In a long and moving account of an annus horribilis to rival the worst of them, Charlotte Laws explains how she waged war on Hunter Moore, the founder of the defunct "revenge-porn" site Is Anyone Up? Laws became involved when her daughter's email was hacked and a photo that revealed her breast ended up on Moore's site. Laws is at pains to explain that a very large slice of "revenge porn" does not originate with bitter ex-boyfriends. A large proportion of the material is "frankensteined" porn in which a woman's face is shooped onto the naked body of a porn star, and another slice comes from hacked personal accounts, like Laws's daughter's.
Laws braved brutal harassment and death threats as she painstakingly built a network of Moore's victims, who attacked him online — watching for him to resurface on Facebook, where he'd been banned, waiting until he'd built a thousand followers, then getting him kicked off; complaining to his service providers, and aiding victims in using takedown notices to get their photos removed — and offline. Laws chased law enforcement agencies at the local and national level, doggedly continuing until she spurred an FBI investigation that ultimately brought the site down (Moore's prosecution is pending).
Three young FBI agents from the Los Angeles Internet Crime division appeared at our door. They were professional and supportive. Unlike the LAPD detective, they never pointed an accusatory finger at Kayla or other victims. I handed them a copy of "Operation No Moore." They were astonished by the extent of my research.
"It's almost 10 inches," I said. "I have phone numbers for hacked victims all over the country."

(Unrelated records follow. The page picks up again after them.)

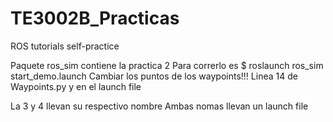 # TE3002B_Practicas
ROS tutorials self-practice 

Paquete ros_sim contiene la practica 2
Para correrlo es
$ roslaunch ros_sim start_demo.launch
Cambiar los puntos de los waypoints!!!
  Linea 14 de Waypoints.py y en el launch file

La 3 y 4 llevan su respectivo nombre
Ambas nomas llevan un launch file
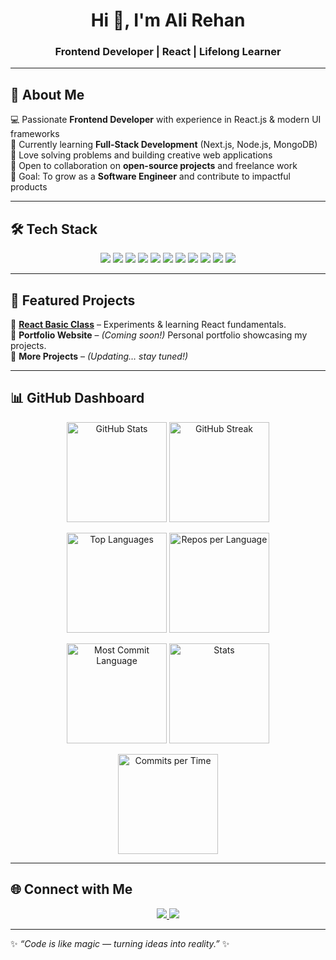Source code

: <!-- Profile Banner -->
<h1 align="center">Hi 👋, I'm Ali Rehan</h1>
<h3 align="center">Frontend Developer | React  | Lifelong Learner</h3>

---

## 💫 About Me
💻 Passionate **Frontend Developer** with experience in React.js & modern UI frameworks  
🚀 Currently learning **Full-Stack Development** (Next.js, Node.js, MongoDB)  
🌱 Love solving problems and building creative web applications  
🤝 Open to collaboration on **open-source projects** and freelance work  
🎯 Goal: To grow as a **Software Engineer** and contribute to impactful products  

---

## 🛠️ Tech Stack
<p align="center">
  <img src="https://img.shields.io/badge/HTML5-E34F26?style=for-the-badge&logo=html5&logoColor=white"/>
  <img src="https://img.shields.io/badge/CSS3-1572B6?style=for-the-badge&logo=css3&logoColor=white"/>
  <img src="https://img.shields.io/badge/JavaScript-F7DF1E?style=for-the-badge&logo=javascript&logoColor=black"/>
  <img src="https://img.shields.io/badge/React-20232A?style=for-the-badge&logo=react&logoColor=61DAFB"/>
  <img src="https://img.shields.io/badge/TailwindCSS-38B2AC?style=for-the-badge&logo=tailwind-css&logoColor=white"/>
  <img src="https://img.shields.io/badge/Node.js-43853D?style=for-the-badge&logo=node.js&logoColor=white"/>
  <img src="https://img.shields.io/badge/Express.js-000000?style=for-the-badge&logo=express&logoColor=white"/>
  <img src="https://img.shields.io/badge/MongoDB-4EA94B?style=for-the-badge&logo=mongodb&logoColor=white"/>
  <img src="https://img.shields.io/badge/Git-F05032?style=for-the-badge&logo=git&logoColor=white"/>
  <img src="https://img.shields.io/badge/GitHub-181717?style=for-the-badge&logo=github&logoColor=white"/>
  <img src="https://img.shields.io/badge/VS_Code-0078D4?style=for-the-badge&logo=visual-studio-code&logoColor=white"/>
</p>

---

## 📂 Featured Projects
🔹 [**React Basic Class**](https://github.com/Rehanshahii109/React-basic-class) – Experiments & learning React fundamentals.  
🔹 **Portfolio Website** – *(Coming soon!)* Personal portfolio showcasing my projects.  
🔹 **More Projects** – *(Updating… stay tuned!)*  

---

## 📊 GitHub Dashboard
<p align="center">
  <img src="https://github-readme-stats.vercel.app/api?username=Rehanshahii109&show_icons=true&theme=tokyonight" alt="GitHub Stats" height="160"/>
  <img src="https://github-readme-streak-stats.herokuapp.com/?user=Rehanshahii109&theme=tokyonight" alt="GitHub Streak" height="160"/>
</p>

<p align="center">
  <img src="https://github-readme-stats.vercel.app/api/top-langs/?username=Rehanshahii109&layout=compact&theme=tokyonight" alt="Top Languages" height="160"/>
  <img src="https://github-profile-summary-cards.vercel.app/api/cards/repos-per-language?username=Rehanshahii109&theme=tokyonight" alt="Repos per Language" height="160"/>
</p>

<p align="center">
  <img src="https://github-profile-summary-cards.vercel.app/api/cards/most-commit-language?username=Rehanshahii109&theme=tokyonight" alt="Most Commit Language" height="160"/>
  <img src="https://github-profile-summary-cards.vercel.app/api/cards/stats?username=Rehanshahii109&theme=tokyonight" alt="Stats" height="160"/>
</p>

<p align="center">
  <img src="https://github-profile-summary-cards.vercel.app/api/cards/productive-time?username=Rehanshahii109&theme=tokyonight&utcOffset=+5" alt="Commits per Time" height="160"/>
</p>

---

## 🌐 Connect with Me
<p align="center">
  <a href="https://www.linkedin.com/" target="_blank">
    <img src="https://img.shields.io/badge/LinkedIn-blue?style=for-the-badge&logo=linkedin"/>
  </a>
  <a href="mailto:your-email@example.com">
    <img src="https://img.shields.io/badge/Email-D14836?style=for-the-badge&logo=gmail&logoColor=white"/>
  </a>
</p>

---

✨ *“Code is like magic — turning ideas into reality.”* ✨
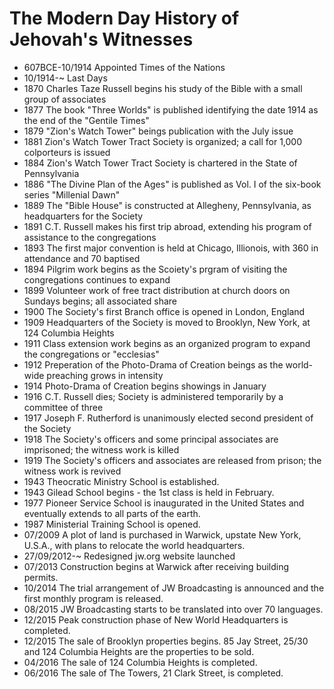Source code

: The Modern Day History of Jehovah's Witnesses
===========================================

- 607BCE-10/1914 Appointed Times of the Nations
- 10/1914-~ Last Days
- 1870 Charles Taze Russell begins his study of the Bible with a small group of associates
- 1877 The book "Three Worlds" is published identifying the date 1914 as the end of the "Gentile Times"
- 1879 "Zion's Watch Tower" beings publication with the July issue
- 1881 Zion's Watch Tower Tract Society is organized; a call for 1,000 colporteurs is issued
- 1884 Zion's Watch Tower Tract Society is chartered in the State of Pennsylvania
- 1886 "The Divine Plan of the Ages" is published as Vol. I of the six-book series "Millenial Dawn"
- 1889 The "Bible House" is constructed at Allegheny, Pennsylvania, as headquarters for the Society
- 1891 C.T. Russell makes his first trip abroad, extending his program of assistance to the congregations
- 1893 The first major convention is held at Chicago, Illionois, with 360 in attendance and 70 baptised
- 1894 Pilgrim work begins as the Scoiety's prgram of visiting the congregations continues to expand
- 1899 Volunteer work of free tract distribution at church doors on Sundays begins; all associated share
- 1900 The Society's first Branch office is opened in London, England
- 1909 Headquarters of the Society is moved to Brooklyn, New York, at 124 Columbia Heights
- 1911 Class extension work begins as an organized program to expand the congregations or "ecclesias"
- 1912 Preperation of the Photo-Drama of Creation beings as the world-wide preaching grows in intensity
- 1914 Photo-Drama of Creation begins showings in January
- 1916 C.T. Russell dies; Society is administered temporarily by a committee of three
- 1917 Joseph F. Rutherford is unanimously elected second president of the Society
- 1918 The Society's officers and some principal associates are imprisoned; the witness work is killed
- 1919 The Society's officers and associates are released from prison; the witness work is revived
- 1943 Theocratic Ministry School is established.
- 1943 Gilead School begins - the 1st class is held in February.
- 1977 Pioneer Service School is inaugurated in the United States and eventually extends to all parts of the earth.
- 1987 Ministerial Training School is opened.  
- 07/2009 A plot of land is purchased in Warwick, upstate New York, U.S.A., with plans to relocate the world headquarters.
- 27/09/2012-~ Redesigned jw.org website launched
- 07/2013 Construction begins at Warwick after receiving building permits.
- 10/2014 The trial arrangement of JW Broadcasting is announced and the first monthly program is released.  
- 08/2015 JW Broadcasting starts to be translated into over 70 languages.
- 12/2015 Peak construction phase of New World Headquarters is completed.
- 12/2015 The sale of Brooklyn properties begins.  85 Jay Street, 25/30 and 124 Columbia Heights are the properties to be sold.
- 04/2016 The sale of 124 Columbia Heights is completed.
- 06/2016 The sale of The Towers, 21 Clark Street, is completed.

Charles quipped, "You should hire Charlotte. Working for the FBI is her calling."
The agents agreed to take the case and spent several hours at our house, examining computers, copying files and questioning Kayla about the hacking. I told them that I had disclosed the cumbersome and detailed story to a reporter named Camille Dodero with The Village Voice because it was important to clear up misinformation. The media had been inaccurately reporting that photos on revenge porn websites stemmed from disgruntled exes. There had been no mention of hacking or photoshopping.
"Also, Hunter Moore lies about living in San Francisco," I told the FBI. "I'd like to put his home address on the Internet so victims will know how to serve him legal papers."